*INPUT DATA*:
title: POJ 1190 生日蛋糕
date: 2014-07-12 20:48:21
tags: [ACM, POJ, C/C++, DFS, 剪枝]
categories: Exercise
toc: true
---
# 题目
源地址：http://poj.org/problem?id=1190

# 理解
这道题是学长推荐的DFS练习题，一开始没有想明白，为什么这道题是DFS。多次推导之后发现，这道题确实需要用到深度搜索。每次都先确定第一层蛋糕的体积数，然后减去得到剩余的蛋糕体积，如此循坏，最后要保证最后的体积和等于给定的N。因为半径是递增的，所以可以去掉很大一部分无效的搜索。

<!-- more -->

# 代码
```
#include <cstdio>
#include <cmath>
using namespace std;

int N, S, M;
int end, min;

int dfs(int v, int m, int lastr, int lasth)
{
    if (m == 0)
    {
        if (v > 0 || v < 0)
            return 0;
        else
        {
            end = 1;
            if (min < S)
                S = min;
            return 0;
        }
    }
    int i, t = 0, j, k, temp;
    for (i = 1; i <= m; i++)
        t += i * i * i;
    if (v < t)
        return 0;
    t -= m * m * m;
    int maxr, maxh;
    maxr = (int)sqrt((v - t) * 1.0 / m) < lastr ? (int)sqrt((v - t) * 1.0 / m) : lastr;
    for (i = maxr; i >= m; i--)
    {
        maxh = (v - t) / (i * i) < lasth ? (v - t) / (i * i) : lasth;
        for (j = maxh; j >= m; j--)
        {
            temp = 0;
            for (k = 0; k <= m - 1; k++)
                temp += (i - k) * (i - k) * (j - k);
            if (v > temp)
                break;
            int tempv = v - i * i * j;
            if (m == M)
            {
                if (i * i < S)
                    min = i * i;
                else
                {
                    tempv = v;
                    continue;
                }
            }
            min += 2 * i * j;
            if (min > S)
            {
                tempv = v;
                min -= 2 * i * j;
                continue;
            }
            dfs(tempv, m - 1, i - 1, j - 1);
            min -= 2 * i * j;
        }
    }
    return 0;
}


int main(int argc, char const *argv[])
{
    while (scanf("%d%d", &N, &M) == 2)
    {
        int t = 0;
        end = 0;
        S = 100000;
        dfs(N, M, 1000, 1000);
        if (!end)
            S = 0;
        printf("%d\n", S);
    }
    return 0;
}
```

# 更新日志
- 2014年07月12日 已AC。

* * *

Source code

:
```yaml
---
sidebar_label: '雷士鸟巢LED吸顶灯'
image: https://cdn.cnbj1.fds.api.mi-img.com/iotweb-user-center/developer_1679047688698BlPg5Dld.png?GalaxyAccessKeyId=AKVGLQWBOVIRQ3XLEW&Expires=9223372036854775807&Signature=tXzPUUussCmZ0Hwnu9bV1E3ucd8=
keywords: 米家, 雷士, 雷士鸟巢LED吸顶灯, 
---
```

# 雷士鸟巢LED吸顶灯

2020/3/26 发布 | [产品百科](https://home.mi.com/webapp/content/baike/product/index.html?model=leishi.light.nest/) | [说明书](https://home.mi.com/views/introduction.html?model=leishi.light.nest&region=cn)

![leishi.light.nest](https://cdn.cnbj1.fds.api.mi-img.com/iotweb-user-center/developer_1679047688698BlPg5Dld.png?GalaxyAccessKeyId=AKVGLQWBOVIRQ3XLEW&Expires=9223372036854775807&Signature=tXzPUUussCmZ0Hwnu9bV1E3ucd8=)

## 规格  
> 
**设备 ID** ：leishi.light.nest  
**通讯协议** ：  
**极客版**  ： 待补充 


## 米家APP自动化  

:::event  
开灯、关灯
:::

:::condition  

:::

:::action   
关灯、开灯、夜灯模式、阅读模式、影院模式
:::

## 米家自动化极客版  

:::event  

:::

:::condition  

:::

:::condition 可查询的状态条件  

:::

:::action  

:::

...

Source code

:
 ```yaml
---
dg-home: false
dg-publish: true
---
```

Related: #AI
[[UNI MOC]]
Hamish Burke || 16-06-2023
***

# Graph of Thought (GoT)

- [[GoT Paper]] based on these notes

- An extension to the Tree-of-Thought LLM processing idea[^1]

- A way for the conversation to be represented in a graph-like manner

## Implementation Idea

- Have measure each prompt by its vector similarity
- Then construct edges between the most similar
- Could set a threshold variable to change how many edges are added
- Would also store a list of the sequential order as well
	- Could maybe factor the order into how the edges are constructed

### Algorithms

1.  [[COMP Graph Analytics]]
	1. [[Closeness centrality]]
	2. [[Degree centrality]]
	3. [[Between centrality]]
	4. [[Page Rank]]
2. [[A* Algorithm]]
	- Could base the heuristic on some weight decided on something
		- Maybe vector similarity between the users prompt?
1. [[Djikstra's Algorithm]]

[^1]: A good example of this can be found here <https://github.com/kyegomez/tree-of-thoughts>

*TASK GOAL*:
Show the lines from the data above that contain the string "center".

*EXERCISE OUTPUT*:
image: https://cdn.cnbj1.fds.api.mi-img.com/iotweb-user-center/developer_1679047688698BlPg5Dld.png?GalaxyAccessKeyId=AKVGLQWBOVIRQ3XLEW&Expires=9223372036854775807&Signature=tXzPUUussCmZ0Hwnu9bV1E3ucd8=
![leishi.light.nest](https://cdn.cnbj1.fds.api.mi-img.com/iotweb-user-center/developer_1679047688698BlPg5Dld.png?GalaxyAccessKeyId=AKVGLQWBOVIRQ3XLEW&Expires=9223372036854775807&Signature=tXzPUUussCmZ0Hwnu9bV1E3ucd8=)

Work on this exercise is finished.